I was having lunch with a friend of mine at Patriot Place and when we walked out of the restaurant, she said that she was going to go to Bath and Body Works to buy some soap.  I told her I was going to go with her, because I wanted to smell the new aromatherapy scents, but that I was not going to buy anything because – between by house and my office – I currently have plenty of aromatherapy lotion options in my life.

See exhibit A.

And also – for those of you who are keeping track – I literally just last weekend, preached a sermon about the stuff in our lives and how perhaps maybe it might not be a bad thing to either weed out the stuff we have or think twice before we acquire more stuff.

Right?

This is what I said last week:

When we stop and ask ourselves if we really need either what we are thinking of purchasing or getting rid of, we are giving ourselves the opportunity to calibrate our priorities.

What really matters?

The stuff we have accumulated?  The stuff we want?  The stuff our consumerist society is telling us we need?  The stuff somebody else has that we are now coveting?

Or our relationship with God?  Our faith?  Our ability to serve others?  The kingdom of God that we have the capacity to create right here on earth?

So there I was at Bath and Body Works, meandering through the aromatherapy section.

And then the saleswoman came up to me:

Just so you know, all of the lotions in the aromatherapy line are $6 today.

$6.

Y’all, they are usually $13.50.

So let me tell you about the moment when I came very close to needing an extra long time of confession this morning.

I did not buy the lotion. And, if I am being very honest with you all, I did not buy the lotion not because I thought rationally about the fact that I already have five bottles of the stuff and should use those before I get more, but mostly because there was a little voice in my head that said, you know, you probably should not buy something you do not actually need four days after you told your congregation not to do the same thing.

And also three days before you have to face them again.

So I did not buy the lotion.

Even though I really wanted to.

Sometimes even the preacher misses her own point.

In this morning’s scripture reading from the Gospel of Mark, James and John – the sons of Zebedee – kind of miss the point as well.

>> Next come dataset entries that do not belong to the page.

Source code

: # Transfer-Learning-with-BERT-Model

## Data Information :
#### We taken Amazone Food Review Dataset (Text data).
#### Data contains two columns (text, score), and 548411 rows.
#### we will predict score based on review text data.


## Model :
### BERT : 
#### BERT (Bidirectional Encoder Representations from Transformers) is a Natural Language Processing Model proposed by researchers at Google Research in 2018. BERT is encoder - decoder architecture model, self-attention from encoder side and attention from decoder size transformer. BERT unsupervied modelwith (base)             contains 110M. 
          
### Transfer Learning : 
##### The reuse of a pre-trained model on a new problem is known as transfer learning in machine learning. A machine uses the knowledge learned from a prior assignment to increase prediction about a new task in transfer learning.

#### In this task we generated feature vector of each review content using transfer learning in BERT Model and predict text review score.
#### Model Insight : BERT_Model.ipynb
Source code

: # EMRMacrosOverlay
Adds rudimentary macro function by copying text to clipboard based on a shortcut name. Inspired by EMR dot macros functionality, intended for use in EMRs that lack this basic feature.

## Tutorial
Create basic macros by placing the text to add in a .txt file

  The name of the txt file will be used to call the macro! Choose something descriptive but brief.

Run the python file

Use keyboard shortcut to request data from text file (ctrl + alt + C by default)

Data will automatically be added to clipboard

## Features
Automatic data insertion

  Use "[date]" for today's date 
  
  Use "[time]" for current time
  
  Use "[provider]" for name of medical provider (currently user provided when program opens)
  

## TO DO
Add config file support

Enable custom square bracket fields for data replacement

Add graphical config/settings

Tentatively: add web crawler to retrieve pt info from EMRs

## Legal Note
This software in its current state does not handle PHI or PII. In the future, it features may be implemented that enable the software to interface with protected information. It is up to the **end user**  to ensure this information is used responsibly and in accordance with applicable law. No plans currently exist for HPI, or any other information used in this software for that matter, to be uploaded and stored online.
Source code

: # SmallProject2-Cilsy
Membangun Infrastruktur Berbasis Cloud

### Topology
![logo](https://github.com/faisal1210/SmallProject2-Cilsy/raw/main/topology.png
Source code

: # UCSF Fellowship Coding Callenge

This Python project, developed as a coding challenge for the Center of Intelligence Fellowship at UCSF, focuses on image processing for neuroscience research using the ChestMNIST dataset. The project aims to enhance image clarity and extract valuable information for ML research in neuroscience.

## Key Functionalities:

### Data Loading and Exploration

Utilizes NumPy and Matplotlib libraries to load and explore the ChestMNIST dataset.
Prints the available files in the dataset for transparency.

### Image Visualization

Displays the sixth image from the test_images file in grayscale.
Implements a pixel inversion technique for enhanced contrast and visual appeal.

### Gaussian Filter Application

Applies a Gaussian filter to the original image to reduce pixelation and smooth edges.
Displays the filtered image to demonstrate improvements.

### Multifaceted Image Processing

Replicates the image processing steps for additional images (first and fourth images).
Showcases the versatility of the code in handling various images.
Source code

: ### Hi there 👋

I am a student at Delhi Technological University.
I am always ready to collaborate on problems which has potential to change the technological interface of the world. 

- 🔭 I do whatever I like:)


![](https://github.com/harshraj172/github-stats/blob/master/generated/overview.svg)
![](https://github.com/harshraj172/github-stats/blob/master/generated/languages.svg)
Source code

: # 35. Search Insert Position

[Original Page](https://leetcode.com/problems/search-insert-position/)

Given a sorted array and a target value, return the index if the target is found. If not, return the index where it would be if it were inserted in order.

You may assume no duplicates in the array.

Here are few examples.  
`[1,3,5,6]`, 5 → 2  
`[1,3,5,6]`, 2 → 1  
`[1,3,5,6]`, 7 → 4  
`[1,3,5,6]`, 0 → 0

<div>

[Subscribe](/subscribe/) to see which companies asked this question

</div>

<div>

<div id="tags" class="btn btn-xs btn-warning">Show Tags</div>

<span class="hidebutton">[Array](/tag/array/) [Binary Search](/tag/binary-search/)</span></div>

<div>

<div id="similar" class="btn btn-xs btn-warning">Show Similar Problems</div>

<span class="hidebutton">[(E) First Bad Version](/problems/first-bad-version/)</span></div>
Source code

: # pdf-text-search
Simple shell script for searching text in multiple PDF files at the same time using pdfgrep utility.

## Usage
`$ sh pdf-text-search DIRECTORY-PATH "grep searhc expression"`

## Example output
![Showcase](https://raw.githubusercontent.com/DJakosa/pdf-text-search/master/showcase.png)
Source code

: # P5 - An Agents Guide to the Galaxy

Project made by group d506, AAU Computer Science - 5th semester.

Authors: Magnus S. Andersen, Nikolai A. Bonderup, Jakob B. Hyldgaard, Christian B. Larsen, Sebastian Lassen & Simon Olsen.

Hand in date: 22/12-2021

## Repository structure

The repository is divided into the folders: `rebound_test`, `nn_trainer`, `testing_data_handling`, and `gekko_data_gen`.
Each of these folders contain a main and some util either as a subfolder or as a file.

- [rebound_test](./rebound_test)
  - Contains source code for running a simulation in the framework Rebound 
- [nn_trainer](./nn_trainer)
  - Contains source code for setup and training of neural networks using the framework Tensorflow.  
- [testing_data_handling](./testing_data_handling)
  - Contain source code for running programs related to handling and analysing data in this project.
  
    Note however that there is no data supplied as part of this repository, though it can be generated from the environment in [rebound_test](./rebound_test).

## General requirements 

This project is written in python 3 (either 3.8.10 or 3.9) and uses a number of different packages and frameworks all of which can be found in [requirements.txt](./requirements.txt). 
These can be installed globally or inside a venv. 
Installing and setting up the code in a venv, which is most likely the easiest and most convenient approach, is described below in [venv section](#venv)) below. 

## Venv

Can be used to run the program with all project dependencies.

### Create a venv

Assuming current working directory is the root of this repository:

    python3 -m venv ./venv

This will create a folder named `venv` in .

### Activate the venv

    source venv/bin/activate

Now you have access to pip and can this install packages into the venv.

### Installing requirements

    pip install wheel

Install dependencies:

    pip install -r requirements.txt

Now, for the sake of understanding the Gospel as a whole (since that is one of the reasons we are doing this Year of Mark), let us familiarize ourselves with who these men are.  They are disciples.  We are introduced to James and John very early on in the Gospel of Mar, in the first chapter.  They are fishermen-turned-disciples whom Jesus calls to follow him when they are fishing on the Sea of Galilee with their father, Zebedee in the first chapter of Mark.  Jesus later appoints them, in chapter three, alongside ten others, to proclaim the message and have the authority to cast out demons.

In addition to all of the miracles and healings and teachings that all of the disciples witness in the Gospel of Mark, James and John are two of the three disciples whom Jesus allows to enter with him into the house of the leader of the synagogue, where the man’s daughter is presumed to be dead, but is restored to life.  They are also two of the three disciples who bear witness to Jesus’ transfiguration, where he appears on a mountain with Elijah and Moses. We will hear that story in two weeks, on Mardi Gras.

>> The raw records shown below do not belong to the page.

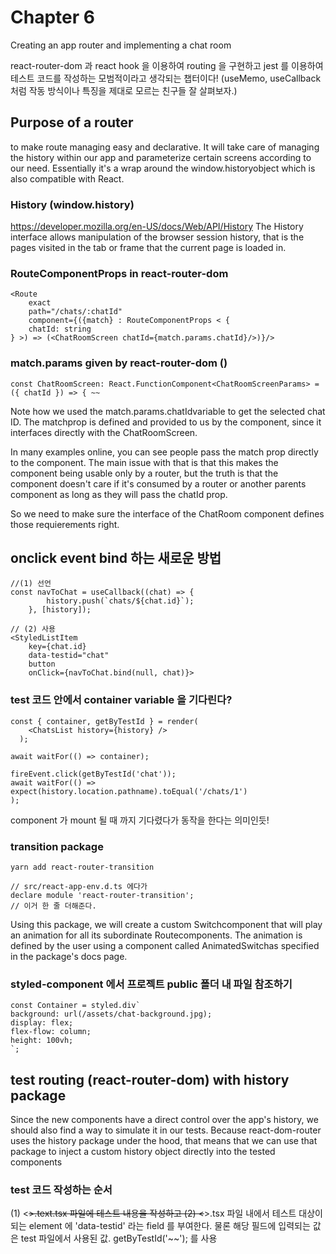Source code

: # Chapter 6
Creating an app router and implementing a chat room

react-router-dom 과 react hook 을 이용하여 routing 을 구현하고
jest 를 이용하여 테스트 코드를 작성하는 모범적이라고 생각되는 챕터이다!
(useMemo, useCallback 처럼 작동 방식이나 특징을 제대로 모르는 친구들 잘 살펴보자.)

## Purpose of a router
to make route managing easy and declarative. It will take care of managing the history within our app and parameterize certain screens according to our need. Essentially it's a wrap around the window.historyobject which is also compatible with React.

### History (window.history)
https://developer.mozilla.org/en-US/docs/Web/API/History
The History interface allows manipulation of the browser session history, that is the pages visited in the tab or frame that the current page is loaded in.

### RouteComponentProps in react-router-dom

    <Route
        exact
        path="/chats/:chatId"
        component={({match} : RouteComponentProps < {
        chatId: string
    } >) => (<ChatRoomScreen chatId={match.params.chatId}/>)}/>

### match.params given by react-router-dom (<Router/>)
    const ChatRoomScreen: React.FunctionComponent<ChatRoomScreenParams> = ({ chatId }) => { ~~

Note how we used the match.params.chatIdvariable to get the selected chat ID. The matchprop is defined and provided to us by the <Route />component, since it interfaces directly with the ChatRoomScreen.

In many examples online, you can see people pass the match prop directly to the component. The main issue with that is that this makes the component being usable only by a router, but the truth is that the component doesn't care if it's consumed by a router or another parents component as long as they will pass the chatId prop.

So we need to make sure the interface of the ChatRoom component defines those requierements right.

## onclick event bind 하는 새로운 방법
    //(1) 선언
    const navToChat = useCallback((chat) => {
            history.push(`chats/${chat.id}`);
        }, [history]);

    // (2) 사용
    <StyledListItem
        key={chat.id}
        data-testid="chat"
        button
        onClick={navToChat.bind(null, chat)}>   

### test 코드 안에서 container variable 을 기다린다?

    const { container, getByTestId } = render(
        <ChatsList history={history} />
      );

    await waitFor(() => container);
    
    fireEvent.click(getByTestId('chat'));
    await waitFor(() =>
    expect(history.location.pathname).toEqual('/chats/1')
    );
    
component 가 mount 될 때 까지 기다렸다가 동작을 한다는 의미인듯!

### transition package
    yarn add react-router-transition

    // src/react-app-env.d.ts 에다가
    declare module 'react-router-transition';
    // 이거 한 줄 더해준다.

Using this package, we will create a custom Switchcomponent that will play an animation for all its subordinate Routecomponents. The animation is defined by the user using a component called AnimatedSwitchas specified in the package's docs page.

### styled-component 에서 프로젝트 public 폴더 내 파일 참조하기
    const Container = styled.div`
    background: url(/assets/chat-background.jpg);
    display: flex;
    flex-flow: column;
    height: 100vh;
    `;

## test routing (react-router-dom) with history package

Since the new components have a direct control over the app's history, we should also find a way to simulate it in our tests. Because react-dom-router uses the history package under the hood, that means that we can use that package to inject a custom history object directly into the tested components

### test 코드 작성하는 순서
(1) <~~>.text.tsx
파일에 테스트 내용을 작성하고
(2) <~~>.tsx
파일 내에서 테스트 대상이 되는 element 에
'data-testid' 라는 field 를 부여한다.
물론 해당 필드에 입력되는 값은 test 파일에서 사용된 값.
getByTestId('~~'); 를 사용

So I guess you could say that these brothers kind of have a leg up (if you would call it that) going into this conversation with Jesus.  But here is where they miss the point.  For the third time, Jesus foretells his death and resurrection.  He tells the disciples that they are going to Jerusalem, where the Son of Man is going to be handed over to the chief priests and scribes and where he will be put to death and then three days later he will rise again.

And instead of asking, perhaps, how they can prepare themselves for this moment or what this might mean for this ministry they have been commissioned into, James and John say to Jesus, okay, well you just make sure that we are at your right and left hand, in all your glory.

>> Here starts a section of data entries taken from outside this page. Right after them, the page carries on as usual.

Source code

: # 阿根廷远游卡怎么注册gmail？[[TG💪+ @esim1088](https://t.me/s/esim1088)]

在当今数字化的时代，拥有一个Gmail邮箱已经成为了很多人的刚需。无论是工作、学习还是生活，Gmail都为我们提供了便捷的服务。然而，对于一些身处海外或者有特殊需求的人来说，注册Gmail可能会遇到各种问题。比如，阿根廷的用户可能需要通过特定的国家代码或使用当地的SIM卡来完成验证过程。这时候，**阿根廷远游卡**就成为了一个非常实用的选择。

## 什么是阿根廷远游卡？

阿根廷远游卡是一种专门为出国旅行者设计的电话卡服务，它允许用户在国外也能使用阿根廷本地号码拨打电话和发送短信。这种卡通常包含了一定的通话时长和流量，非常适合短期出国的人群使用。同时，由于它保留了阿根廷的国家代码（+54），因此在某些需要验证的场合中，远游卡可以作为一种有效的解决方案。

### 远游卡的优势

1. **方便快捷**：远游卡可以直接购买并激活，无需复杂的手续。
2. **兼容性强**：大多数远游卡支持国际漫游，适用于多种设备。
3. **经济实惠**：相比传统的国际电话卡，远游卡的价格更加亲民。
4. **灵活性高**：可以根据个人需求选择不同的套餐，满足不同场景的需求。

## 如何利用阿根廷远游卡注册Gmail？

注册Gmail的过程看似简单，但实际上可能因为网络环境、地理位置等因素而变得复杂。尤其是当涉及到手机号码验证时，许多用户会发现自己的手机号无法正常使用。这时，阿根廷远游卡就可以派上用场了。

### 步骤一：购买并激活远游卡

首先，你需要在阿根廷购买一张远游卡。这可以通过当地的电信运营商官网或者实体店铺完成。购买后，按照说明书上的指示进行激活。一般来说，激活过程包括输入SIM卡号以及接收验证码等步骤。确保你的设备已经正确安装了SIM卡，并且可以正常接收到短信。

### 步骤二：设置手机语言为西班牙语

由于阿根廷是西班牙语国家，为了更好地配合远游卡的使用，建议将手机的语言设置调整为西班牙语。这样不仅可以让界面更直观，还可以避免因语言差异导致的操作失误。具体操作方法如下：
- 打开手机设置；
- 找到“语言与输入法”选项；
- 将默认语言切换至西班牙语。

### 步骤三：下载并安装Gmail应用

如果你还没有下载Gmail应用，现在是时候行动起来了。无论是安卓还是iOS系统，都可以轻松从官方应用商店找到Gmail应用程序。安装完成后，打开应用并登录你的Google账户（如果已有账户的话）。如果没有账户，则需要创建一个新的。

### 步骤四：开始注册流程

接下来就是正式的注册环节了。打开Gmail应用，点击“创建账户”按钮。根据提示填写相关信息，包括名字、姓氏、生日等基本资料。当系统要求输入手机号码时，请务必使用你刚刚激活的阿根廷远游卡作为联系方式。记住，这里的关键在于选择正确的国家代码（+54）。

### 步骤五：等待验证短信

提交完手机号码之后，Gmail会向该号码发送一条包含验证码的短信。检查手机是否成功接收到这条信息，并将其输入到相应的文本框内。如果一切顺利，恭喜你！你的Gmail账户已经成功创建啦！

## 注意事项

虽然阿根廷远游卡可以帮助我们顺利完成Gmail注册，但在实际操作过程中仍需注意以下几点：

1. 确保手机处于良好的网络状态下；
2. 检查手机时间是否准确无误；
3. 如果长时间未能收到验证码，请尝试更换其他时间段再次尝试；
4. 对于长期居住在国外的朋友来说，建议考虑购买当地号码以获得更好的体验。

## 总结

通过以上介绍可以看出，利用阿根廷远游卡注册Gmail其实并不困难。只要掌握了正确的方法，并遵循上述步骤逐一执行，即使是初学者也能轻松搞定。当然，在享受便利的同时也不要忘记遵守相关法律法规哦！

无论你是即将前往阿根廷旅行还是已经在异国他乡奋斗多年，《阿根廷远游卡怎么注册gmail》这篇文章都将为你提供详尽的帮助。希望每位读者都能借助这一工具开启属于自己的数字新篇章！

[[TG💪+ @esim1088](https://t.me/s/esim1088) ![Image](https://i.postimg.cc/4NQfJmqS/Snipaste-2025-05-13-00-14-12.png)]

So here you have Jesus saying, you guys need to pay attention, because your whole world is about to be turned upside down.  Then you have James and John saying, okay, well we want to make sure we are on top when all of that happens.

And honestly, I could criticize James and John for missing Jesus’ point that it is not about gaining power, but about Jesus’ ministry and this kingdom they are creating, but then I almost bought a sixth bottle of hand lotion that I did not need this week, so I think one moral of the story is that we all have moments in our faith journey where we miss the point.

So what is the point?

Jesus says this is not about power, but about discipleship; it is about service.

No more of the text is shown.